When I kept it all inside,
Psalm 32 : 3 – 5 (The Message)
my bones turned to powder,
my words became daylong groans.
The pressure never let up;
all the juices of my life dried up.
Then I let it all out;
I said, “I’ll come clean about my failures to God.”
Suddenly the pressure was gone—
my guilt dissolved,
my sin disappeared
I am intimately familiar with keeping everything bottled up inside.
I grew up keeping my cards close to my chest at all times. My thinking was that no one will understand me. Worse than that, that no one was willing to listen.
And so I lived my life holding everyone at arm’s length. Everyone got a version of me that I was willing to let them see.
When you live like that for too long, you begin to think that you are sufficient unto yourself. No one else can get in. No one else is worth it. No one else can help.
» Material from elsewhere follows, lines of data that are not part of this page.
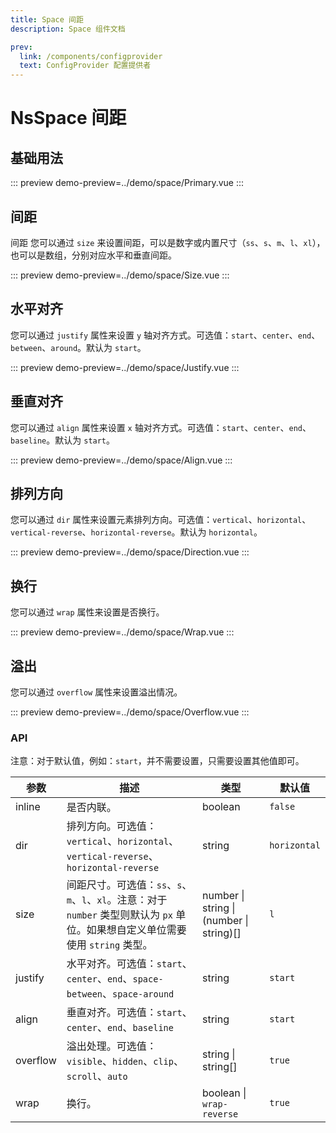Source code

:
 ```yaml
---
title: Space 间距
description: Space 组件文档

prev:
  link: /components/configprovider
  text: ConfigProvider 配置提供者
---
```


# NsSpace 间距

## 基础用法

::: preview
demo-preview=../demo/space/Primary.vue
:::

## 间距

间距
您可以通过 `size` 来设置间距，可以是数字或内置尺寸（`ss`、`s`、`m`、`l`、`xl`），也可以是数组，分别对应水平和垂直间距。

::: preview
demo-preview=../demo/space/Size.vue
:::

## 水平对齐

您可以通过 `justify` 属性来设置 `y` 轴对齐方式。可选值：`start`、`center`、`end`、`between`、`around`。默认为 `start`。

::: preview
demo-preview=../demo/space/Justify.vue
:::

## 垂直对齐

您可以通过 `align` 属性来设置 `x` 轴对齐方式。可选值：`start`、`center`、`end`、`baseline`。默认为 `start`。

::: preview
demo-preview=../demo/space/Align.vue
:::

## 排列方向

您可以通过 `dir` 属性来设置元素排列方向。可选值：`vertical`、`horizontal`、`vertical-reverse`、`horizontal-reverse`。默认为 `horizontal`。

::: preview
demo-preview=../demo/space/Direction.vue
:::

## 换行

您可以通过 `wrap` 属性来设置是否换行。

::: preview
demo-preview=../demo/space/Wrap.vue
:::

## 溢出

您可以通过 `overflow` 属性来设置溢出情况。

::: preview
demo-preview=../demo/space/Overflow.vue
:::

### API

注意：对于默认值，例如：`start`，并不需要设置，只需要设置其他值即可。

| 参数     | 描述                                                                                                                              | 类型                                     | 默认值       |
| -------- | --------------------------------------------------------------------------------------------------------------------------------- | ---------------------------------------- | ------------ |
| inline   | 是否内联。                                                                                                                        | boolean                                  | `false`      |
| dir      | 排列方向。可选值：`vertical`、`horizontal`、`vertical-reverse`、`horizontal-reverse`                                              | string                                   | `horizontal` |
| size     | 间距尺寸。可选值：`ss`、`s`、`m`、`l`、`xl`。注意：对于 `number` 类型则默认为 `px` 单位。如果想自定义单位需要使用 `string` 类型。 | number \| string \| (number \| string)[] | `l`          |
| justify  | 水平对齐。可选值：`start`、`center`、`end`、`space-between`、`space-around`                                                       | string                                   | `start`      |
| align    | 垂直对齐。可选值：`start`、`center`、`end`、`baseline`                                                                            | string                                   | `start`      |
| overflow | 溢出处理。可选值：`visible`、`hidden`、`clip`、`scroll`、`auto`                                                                   | string \| string[]                       | `true`       |
| wrap     | 换行。                                                                                                                            | boolean \| `wrap-reverse`                | `true`       |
It then turns into a perverse form of self confidence. Hubris. I was unknowingly sabotaging myself, and any chance I had of a fully realised, purpose-filled life.
Did it all suddenly turn into rainbows and sunshine when I became a Christian? Reader, it did not. Just scroll through the entries of January and February to see how very imperfect my life turned out to be.
Yet somehow, even in shaded, jaded, scratched, and shattered remnants, I can truly say that opening it all up to God is a revelation.
It takes a certain amount of strength to be vulnerable. You are breaking down walls, cutting through hardened plaster; cemented behaviours and attitudes formed after years of rigid self control.
And I’m not yet done. There are still habits I have yet to break, walls that I haven’t totally opened up.
But knowledge is power, especially wisdom that comes from God. And knowing that all it takes is a call for help, a cry of surrender – this makes all the difference.